Police and intelligence sources involved in the questioning of Muhammad Naveed, the alleged Lashkar-e-Taiba terrorist who was captured, said he had undergone three months of indoctrination and combat training at the Lashkar’s Markaz Taiba camp in Mansehra — the same facility where 26/11’s Ajmal Kasab was prepared for war — and was sent across the Line of Control this April.
Naveed was to serve with the organisation’s South Kashmir commander who operates using the code name Qasim Khan, sources said.
He was pushed across the LoC through the Baba Reishi area of Tangmarg. He then hid out in Lashkar facilities at Pulwama and Tral, in southern Kashmir, awaiting instructions. Finally, police sources said, he was instructed to attack military convoys on the Jammu-Srinagar highway, and transported to Udhampur in a truck bearing the licence plate number JK13 2587.
Jammu and Kashmir DGP K Rajendra told The Indian Express there was no evidence that Naveed had participated in any prior attack.
Naveed was born in 1995, to the family of Muhammad Yakub, a landless peasant who makes a living working in fields and construction projects in Ghulam Mohammadabad, Faisalabad.
Sources said Naveed told police that he failed to clear the fifth class examinations at a local school, and then did a number of odd jobs in the area, but failed to get regular employment. His father, Naveed told police, often beat him for failing to earn a living, leading him to run away from home.
The youngest of four children, Naveed claims his oldest brother, Muhammad Nabil, works at the Government College University in Faisalabad. Nabil’s phone number was, however, switched off through the day, and an email sent to the institution was not replied to.
Muhammad Salim, Naveed’s other brother, is said to work at a local hosiery factory, while his sister, Faiza, is a homemaker.
In an interview to The Hindustan Times on Thursday afternoon, Muhammad Yakub introduced himself as Naveed’s “unfortunate father”.
“The Lashkar is after us. They probably wanted him dead and not caught alive. Please spare him,” he was quoted as saying.
“Like a lot of the Lashkar rank and file we’ve questioned in the past”, a senior intelligence official said, “Naveed was the family failure. Perhaps the gun gave him a sense of dignity and power that he lacked in his life.”
In early 2014, Naveed told police, he began attending meetings of the Tablighi Jama’at, an ostensibly apolitical proselytizing order that has, however, often served as a stepping stone for many recruits to terrorist groups like the Lashkar.
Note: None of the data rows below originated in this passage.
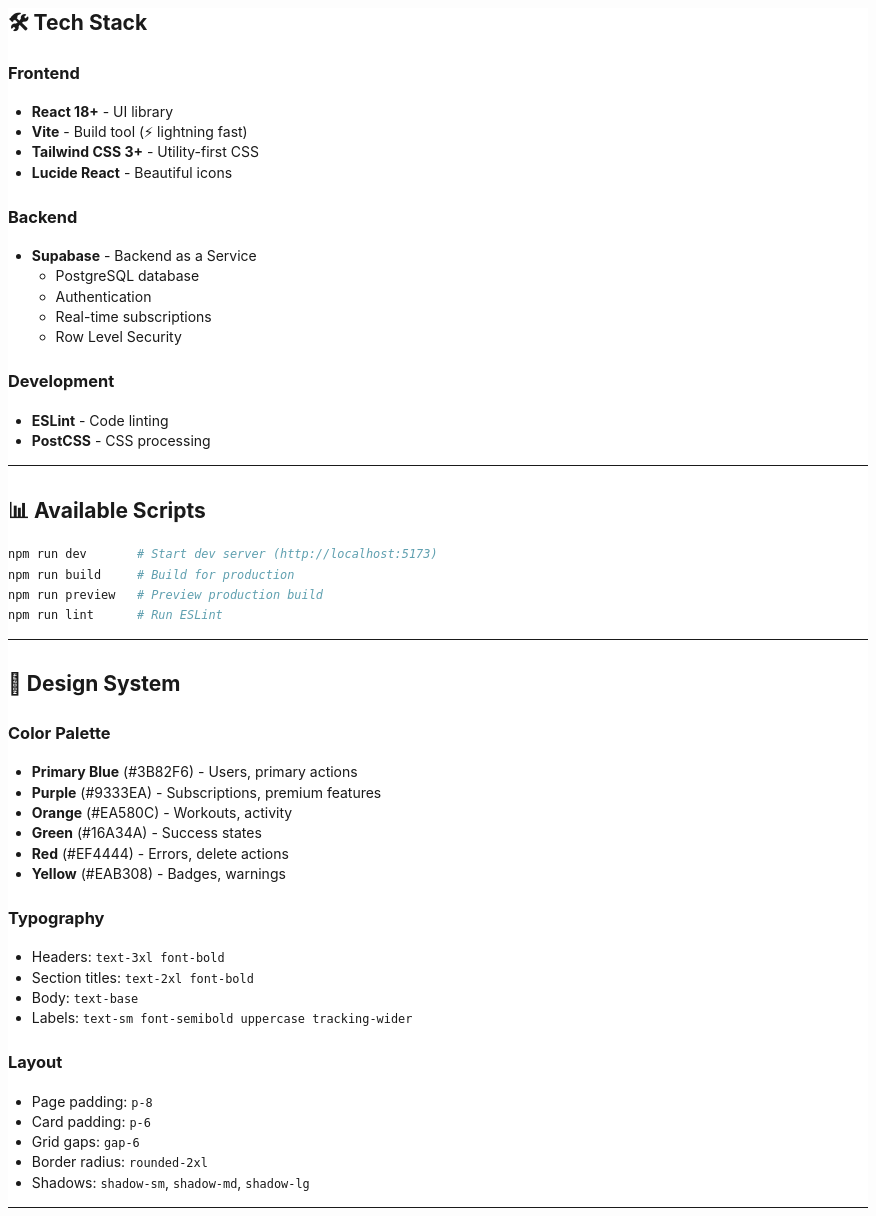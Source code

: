 
## 🛠️ Tech Stack

### Frontend
- **React 18+** - UI library
- **Vite** - Build tool (⚡ lightning fast)
- **Tailwind CSS 3+** - Utility-first CSS
- **Lucide React** - Beautiful icons

### Backend
- **Supabase** - Backend as a Service
  - PostgreSQL database
  - Authentication
  - Real-time subscriptions
  - Row Level Security

### Development
- **ESLint** - Code linting
- **PostCSS** - CSS processing

---

## 📊 Available Scripts

```bash
npm run dev       # Start dev server (http://localhost:5173)
npm run build     # Build for production
npm run preview   # Preview production build
npm run lint      # Run ESLint
```

---

## 🎨 Design System

### Color Palette
- **Primary Blue** (#3B82F6) - Users, primary actions
- **Purple** (#9333EA) - Subscriptions, premium features
- **Orange** (#EA580C) - Workouts, activity
- **Green** (#16A34A) - Success states
- **Red** (#EF4444) - Errors, delete actions
- **Yellow** (#EAB308) - Badges, warnings

### Typography
- Headers: `text-3xl font-bold`
- Section titles: `text-2xl font-bold`
- Body: `text-base`
- Labels: `text-sm font-semibold uppercase tracking-wider`

### Layout
- Page padding: `p-8`
- Card padding: `p-6`
- Grid gaps: `gap-6`
- Border radius: `rounded-2xl`
- Shadows: `shadow-sm`, `shadow-md`, `shadow-lg`

---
He met a member of the Jama’at-ud-Dawa, the Lashkar-e-Taiba’s parent organisation, at one Tablighi Jama’at religious congregation, and was persuaded to join the organisation.
Following his induction into the Jama’at-ud-Dawa, Naveed has said he underwent the Daura Aam and Daura Khas, the group’s basic and advanced military training courses, in Mansehra in PoK from August to September, 2014.
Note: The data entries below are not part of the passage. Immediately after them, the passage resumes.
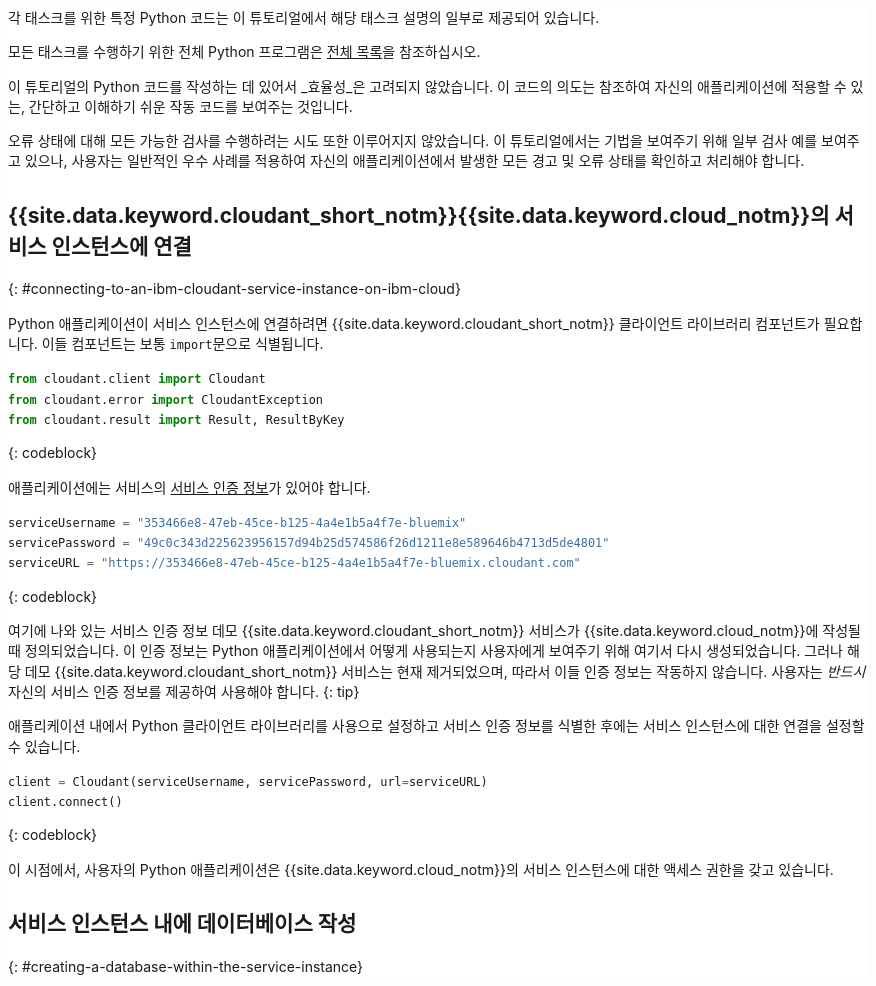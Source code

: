 각 태스크를 위한 특정 Python 코드는 이 튜토리얼에서 해당 태스크 설명의 일부로 제공되어 있습니다.

모든 태스크를 수행하기 위한 전체 Python 프로그램은 [전체 목록](#complete-listing)을 참조하십시오.

이 튜토리얼의 Python 코드를 작성하는 데 있어서 _효율성_은 고려되지 않았습니다. 이 코드의 의도는 참조하여 자신의 애플리케이션에 적용할 수 있는, 간단하고 이해하기 쉬운 작동 코드를 보여주는 것입니다.

오류 상태에 대해 모든 가능한 검사를 수행하려는 시도 또한 이루어지지 않았습니다.
이 튜토리얼에서는 기법을 보여주기 위해 일부 검사 예를 보여주고 있으나, 사용자는 일반적인 우수 사례를 적용하여
자신의 애플리케이션에서 발생한 모든 경고 및 오류 상태를 확인하고 처리해야 합니다. 

## {{site.data.keyword.cloudant_short_notm}}{{site.data.keyword.cloud_notm}}의 서비스 인스턴스에 연결
{: #connecting-to-an-ibm-cloudant-service-instance-on-ibm-cloud}

Python 애플리케이션이 서비스 인스턴스에 연결하려면 {{site.data.keyword.cloudant_short_notm}} 클라이언트 라이브러리 컴포넌트가 필요합니다.
이들 컴포넌트는 보통 `import`문으로 식별됩니다.

```python
from cloudant.client import Cloudant
from cloudant.error import CloudantException
from cloudant.result import Result, ResultByKey
```
{: codeblock}

애플리케이션에는 서비스의 [서비스 인증 정보](/docs/services/Cloudant?topic=cloudant-creating-an-ibm-cloudant-instance-on-ibm-cloud#locating-your-service-credentials)가 있어야 합니다.

```python
serviceUsername = "353466e8-47eb-45ce-b125-4a4e1b5a4f7e-bluemix"
servicePassword = "49c0c343d225623956157d94b25d574586f26d1211e8e589646b4713d5de4801"
serviceURL = "https://353466e8-47eb-45ce-b125-4a4e1b5a4f7e-bluemix.cloudant.com"
```
{: codeblock}

여기에 나와 있는 서비스 인증 정보
데모 {{site.data.keyword.cloudant_short_notm}} 서비스가 {{site.data.keyword.cloud_notm}}에 작성될 때 정의되었습니다.
    이 인증 정보는 Python 애플리케이션에서 어떻게 사용되는지 사용자에게 보여주기 위해 여기서 다시 생성되었습니다.
    그러나 해당 데모 {{site.data.keyword.cloudant_short_notm}} 서비스는 현재 제거되었으며,
    따라서 이들 인증 정보는 작동하지 않습니다. 사용자는 _반드시_ 자신의
    서비스 인증 정보를 제공하여 사용해야 합니다.
{:  tip}

애플리케이션 내에서 Python 클라이언트 라이브러리를 사용으로 설정하고 서비스 인증 정보를 식별한 후에는 서비스 인스턴스에 대한 연결을 설정할 수 있습니다.

```python
client = Cloudant(serviceUsername, servicePassword, url=serviceURL)
client.connect()
```
{: codeblock}

이 시점에서, 사용자의 Python 애플리케이션은 {{site.data.keyword.cloud_notm}}의 서비스 인스턴스에 대한 액세스 권한을 갖고 있습니다.

## 서비스 인스턴스 내에 데이터베이스 작성
{: #creating-a-database-within-the-service-instance}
Lectures and films shown at the camp, claiming Islam was being stamped out in Kashmir, strengthened his determination to fight, Naveed has told police, sources said.
On Thursday, the J&K government accorded sanction to prosecute him under Sections 120 and 121 of the Ranbir Penal Code which provide for death penalty to the accused if the charges levelled are proven.
Police sources also said that the attack on the BSF bus was “just a chance”.
“They were looking for something else and it was a chance that the BSF bus happened to pass from there and they attacked it,” sources said.